(Stored data)

+--

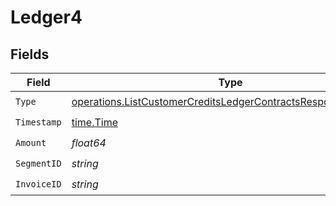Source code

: # Ledger4


## Fields

| Field                                                                                                                                        | Type                                                                                                                                         | Required                                                                                                                                     | Description                                                                                                                                  |
| -------------------------------------------------------------------------------------------------------------------------------------------- | -------------------------------------------------------------------------------------------------------------------------------------------- | -------------------------------------------------------------------------------------------------------------------------------------------- | -------------------------------------------------------------------------------------------------------------------------------------------- |
| `Type`                                                                                                                                       | [operations.ListCustomerCreditsLedgerContractsResponse200Type](../../models/operations/listcustomercreditsledgercontractsresponse200type.md) | :heavy_check_mark:                                                                                                                           | N/A                                                                                                                                          |
| `Timestamp`                                                                                                                                  | [time.Time](https://pkg.go.dev/time#Time)                                                                                                    | :heavy_check_mark:                                                                                                                           | N/A                                                                                                                                          |
| `Amount`                                                                                                                                     | *float64*                                                                                                                                    | :heavy_check_mark:                                                                                                                           | N/A                                                                                                                                          |
| `SegmentID`                                                                                                                                  | *string*                                                                                                                                     | :heavy_check_mark:                                                                                                                           | N/A                                                                                                                                          |
| `InvoiceID`                                                                                                                                  | *string*                                                                                                                                     | :heavy_check_mark:                                                                                                                           | N/A                                                                                                                                          |
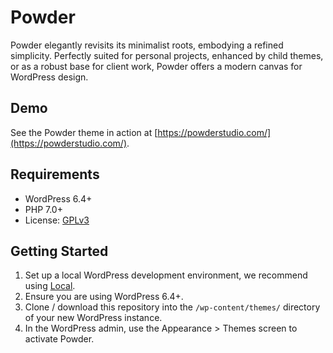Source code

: # Powder

Powder elegantly revisits its minimalist roots, embodying a refined simplicity. Perfectly suited for personal projects, enhanced by child themes, or as a robust base for client work, Powder offers a modern canvas for WordPress design.

## Demo

See the Powder theme in action at [https://powderstudio.com/](https://powderstudio.com/).

## Requirements

- WordPress 6.4+
- PHP 7.0+
- License: [GPLv3](https://www.gnu.org/licenses/gpl-3.0.html)

## Getting Started

1. Set up a local WordPress development environment, we recommend using [Local](https://localwp.com/).
2. Ensure you are using WordPress 6.4+.
3. Clone / download this repository into the `/wp-content/themes/` directory of your new WordPress instance.
4. In the WordPress admin, use the Appearance > Themes screen to activate Powder.
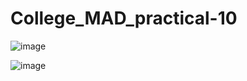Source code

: # College_MAD_practical-10
![image](https://user-images.githubusercontent.com/99240627/202747195-d46a7679-c3b8-4f08-8d49-acd4b0b63a74.png)

![image](https://user-images.githubusercontent.com/99240627/202747207-3aa89a04-e6fa-4c12-84d6-146089ff781e.png)

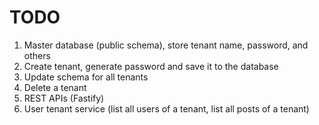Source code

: # TODO

1. Master database (public schema), store tenant name, password, and others
2. Create tenant, generate password and save it to the database
3. Update schema for all tenants
4. Delete a tenant
5. REST APIs (Fastify)
6. User tenant service (list all users of a tenant, list all posts of a tenant)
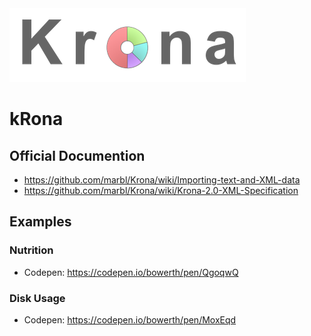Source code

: 
<img src="https://github.com/bowerth/kRona/raw/master/assets/img/krona-logo.png">

# kRona

## Official Documention

- https://github.com/marbl/Krona/wiki/Importing-text-and-XML-data
- https://github.com/marbl/Krona/wiki/Krona-2.0-XML-Specification

## Examples

### Nutrition

- Codepen: https://codepen.io/bowerth/pen/QgoqwQ

### Disk Usage

- Codepen: https://codepen.io/bowerth/pen/MoxEqd

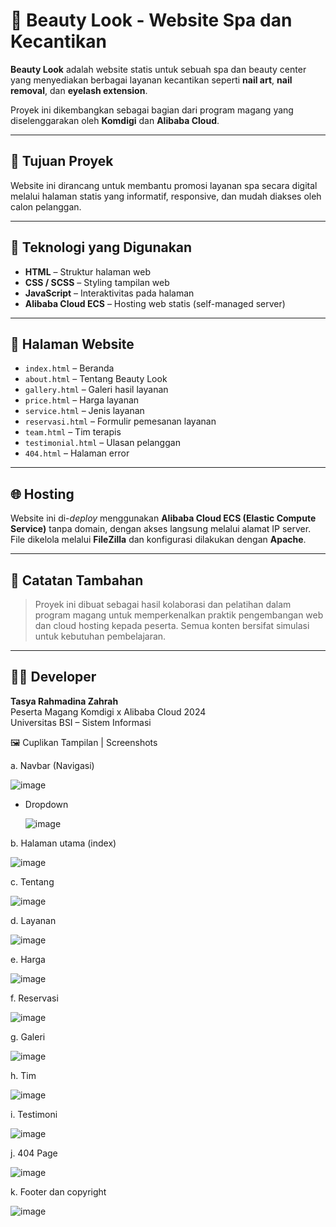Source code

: # 🌸 Beauty Look - Website Spa dan Kecantikan

**Beauty Look** adalah website statis untuk sebuah spa dan beauty center yang menyediakan berbagai layanan kecantikan seperti **nail art**, **nail removal**, dan **eyelash extension**.

Proyek ini dikembangkan sebagai bagian dari program magang yang diselenggarakan oleh **Komdigi** dan **Alibaba Cloud**.

---

## 🧾 Tujuan Proyek

Website ini dirancang untuk membantu promosi layanan spa secara digital melalui halaman statis yang informatif, responsive, dan mudah diakses oleh calon pelanggan.

---

## 🔧 Teknologi yang Digunakan

- **HTML** – Struktur halaman web
- **CSS / SCSS** – Styling tampilan web
- **JavaScript** – Interaktivitas pada halaman
- **Alibaba Cloud ECS** – Hosting web statis (self-managed server)

---

## 📄 Halaman Website

- `index.html` – Beranda
- `about.html` – Tentang Beauty Look
- `gallery.html` – Galeri hasil layanan
- `price.html` – Harga layanan
- `service.html` – Jenis layanan
- `reservasi.html` – Formulir pemesanan layanan
- `team.html` – Tim terapis
- `testimonial.html` – Ulasan pelanggan
- `404.html` – Halaman error

---

## 🌐 Hosting

Website ini di-*deploy* menggunakan **Alibaba Cloud ECS (Elastic Compute Service)** tanpa domain, dengan akses langsung melalui alamat IP server. File dikelola melalui **FileZilla** dan konfigurasi dilakukan dengan **Apache**.

---

## 📌 Catatan Tambahan

> Proyek ini dibuat sebagai hasil kolaborasi dan pelatihan dalam program magang untuk memperkenalkan praktik pengembangan web dan cloud hosting kepada peserta. Semua konten bersifat simulasi untuk kebutuhan pembelajaran.

---

## 🧑‍💻 Developer

**Tasya Rahmadina Zahrah**  
Peserta Magang Komdigi x Alibaba Cloud 2024  
Universitas BSI – Sistem Informasi


🖼️ Cuplikan Tampilan | Screenshots


a.	Navbar (Navigasi)

![image](https://github.com/user-attachments/assets/ffffc02c-2ce8-4273-931e-a8d58c85cd72)

  - Dropdown
    
    ![image](https://github.com/user-attachments/assets/74c15d6f-3dd9-4e41-9e78-f318ad441420)

b.	Halaman utama (index)

![image](https://github.com/user-attachments/assets/42a0b096-1e50-4d24-a989-0824d702e7d3)

c.	Tentang

![image](https://github.com/user-attachments/assets/a8a3c38e-c841-4134-bd4f-6b6476ba2e5a)

d.	Layanan 

![image](https://github.com/user-attachments/assets/531ab029-04cb-4077-a95e-33b7e12fb481)

e.	Harga  

![image](https://github.com/user-attachments/assets/9cbc4d7a-1c60-49ac-b285-7432db09a73d)

f.	Reservasi

![image](https://github.com/user-attachments/assets/6c2bcc72-a329-4258-b337-66631cac2ba6)

g.	Galeri

![image](https://github.com/user-attachments/assets/5030419e-c8b6-4382-adf8-04c44e85a264)

h.	Tim

![image](https://github.com/user-attachments/assets/fb5b5f70-32ca-4857-bbf2-b2fcc8fbb376)

i.	Testimoni

![image](https://github.com/user-attachments/assets/f1c32ba3-385c-49ad-9d86-a61a9275fcff)

j.	404 Page

![image](https://github.com/user-attachments/assets/d4a9ef73-2692-4c73-b019-1aa2c541b188)

k.	Footer dan copyright

![image](https://github.com/user-attachments/assets/e596863a-987d-4b4d-b9f0-b060a368aa31)













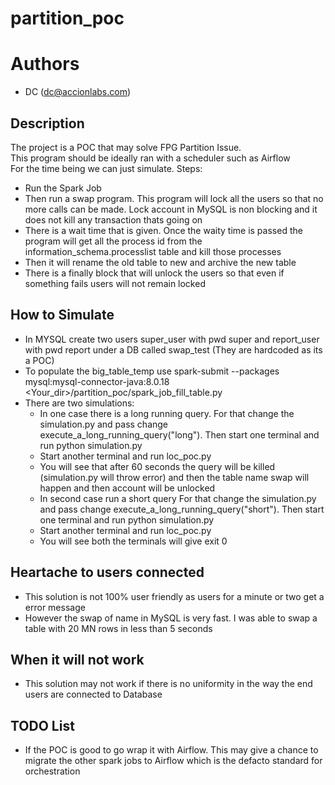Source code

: # partition_poc
# Authors
- DC (dc@accionlabs.com)

## Description
The project is a POC that may solve FPG Partition Issue.  
This program should be ideally ran with a scheduler such as Airflow  
For the time being we can just simulate.
Steps:  
* Run the Spark Job  
* Then run a swap program. This program will lock all the users so that no more calls can be made. Lock account in MySQL is 
non blocking and it does not kill any transaction thats going on
* There is a wait time that is given. Once the waity time is passed the program will get all the process id from the 
information_schema.processlist table and kill those processes
* Then it will rename the old table to new and archive the new table
* There is a finally block that will unlock the users so that even if something fails users will not remain locked

## How to Simulate
* In MYSQL create two users super_user with pwd super and report_user with pwd report under a DB called swap_test (They are hardcoded as its a POC)
* To populate the big_table_temp use
spark-submit  --packages mysql:mysql-connector-java:8.0.18 <Your_dir>/partition_poc/spark_job_fill_table.py 
* There are two simulations:
    * In one case there is a long running query. For that change the simulation.py and pass change
    execute_a_long_running_query("long"). Then start one terminal and run python simulation.py
    * Start another terminal and run  loc_poc.py
    * You will see that after 60 seconds the query will be killed (simulation.py will throw error) and then the table name swap will happen and then account will be unlocked
    * In second case run a short query For that change the simulation.py and pass change
    execute_a_long_running_query("short"). Then start one terminal and run python simulation.py
    * Start another terminal and run  loc_poc.py
    * You will see both the terminals will give exit 0

## Heartache to users connected
* This solution is not 100% user friendly as users for a minute or two get a error message
* However the swap of name in MySQL is very fast. I was able to swap a table with 20 MN rows in less than 5 seconds

## When it will not work
* This solution may not work if there is no uniformity in the way the end users are connected to Database
    
## TODO List
* If the POC is good to go wrap it with Airflow. This may give a chance to migrate the other spark jobs to Airflow which is the defacto standard for orchestration
 

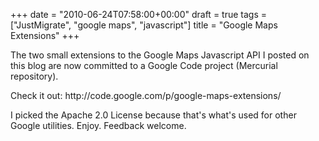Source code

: +++
date = "2010-06-24T07:58:00+00:00"
draft = true
tags = ["JustMigrate", "google maps", "javascript"]
title = "Google Maps Extensions"
+++
<p>The two small extensions to the Google Maps Javascript API I posted on this blog are now committed to a Google Code project (Mercurial repository).</p>
<p>Check it out: http://code.google.com/p/google-maps-extensions/</p>
<p>I picked the Apache 2.0 License because that's what's used for other Google utilities. Enjoy. Feedback welcome.</p>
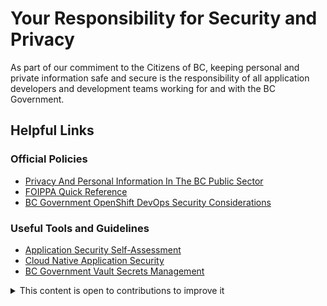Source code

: # Your Responsibility for Security and Privacy

As part of our commiment to the Citizens of BC, keeping personal and private information safe and secure is the responsibility of all application developers and development teams working for and with the BC Government. 

## Helpful Links

### Official Policies

* [Privacy And Personal Information In The BC Public Sector](https://www2.gov.bc.ca/gov/content/governments/services-for-government/information-management-technology/privacy)
* [FOIPPA Quick Reference](https://raw.githubusercontent.com/bcgov/devhub-resources/master/resources/privacy/foippa_quick_reference.pdf)
* [BC Government OpenShift DevOps Security Considerations](https://docs.developer.gov.bc.ca/devops-security-considerations/)

### Useful Tools and Guidelines

* [Application Security Self-Assessment](https://docs.developer.gov.bc.ca/security-best-practices-for-apps/#application-security-self-assessment)
* [Cloud Native Application Security](https://raw.githubusercontent.com/bcgov/devhub-resources/master/resources/security/BCGov-DevSecOps-Project.pdf)
* [BC Government Vault Secrets Management](https://docs.developer.gov.bc.ca/vault-secrets-management-service/)


<details>
<summary>This content is open to contributions to improve it</summary>

As the Developer Experience Team, we know that our community knows of way more resources on this topic than we do!
If you know of another internal BC Government resource on this topic, please make a pull request to add it to the list and share with everyone.

</details>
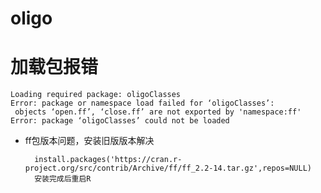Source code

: # oligo

# 加载包报错

    Loading required package: oligoClasses
    Error: package or namespace load failed for ‘oligoClasses’:
     objects ‘open.ff’, ‘close.ff’ are not exported by 'namespace:ff'
    Error: package ‘oligoClasses’ could not be loaded
* ff包版本问题，安装旧版版本解决

        install.packages('https://cran.r-project.org/src/contrib/Archive/ff/ff_2.2-14.tar.gz',repos=NULL)
        安装完成后重启R


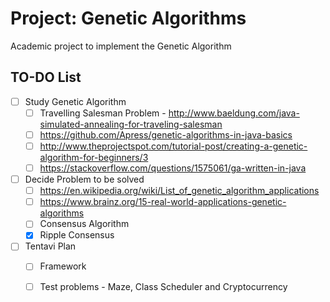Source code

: # Project: Genetic Algorithms
Academic project to implement the Genetic Algorithm

## TO-DO List
- [ ] Study Genetic Algorithm
    - [ ] Travelling Salesman Problem - http://www.baeldung.com/java-simulated-annealing-for-traveling-salesman
    - [ ] https://github.com/Apress/genetic-algorithms-in-java-basics
    - [ ] http://www.theprojectspot.com/tutorial-post/creating-a-genetic-algorithm-for-beginners/3
    - [ ] https://stackoverflow.com/questions/1575061/ga-written-in-java
- [ ] Decide Problem to be solved 
    - [ ] https://en.wikipedia.org/wiki/List_of_genetic_algorithm_applications
    - [ ] https://www.brainz.org/15-real-world-applications-genetic-algorithms
    - [ ] Consensus Algorithm
    - [X] Ripple Consensus
 - [ ] Tentavi Plan
    - [ ] Framework
    - [ ] Test problems - Maze, Class Scheduler and Cryptocurrency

+--

From the records above, transcribe without alteration every line from the one with "- [ ] Travelling" to the one with "- [ ] Decide Problem to be solved", inclusive.

    - [ ] Travelling Salesman Problem - http://www.baeldung.com/java-simulated-annealing-for-traveling-salesman
    - [ ] https://github.com/Apress/genetic-algorithms-in-java-basics
    - [ ] http://www.theprojectspot.com/tutorial-post/creating-a-genetic-algorithm-for-beginners/3
    - [ ] https://stackoverflow.com/questions/1575061/ga-written-in-java
- [ ] Decide Problem to be solved 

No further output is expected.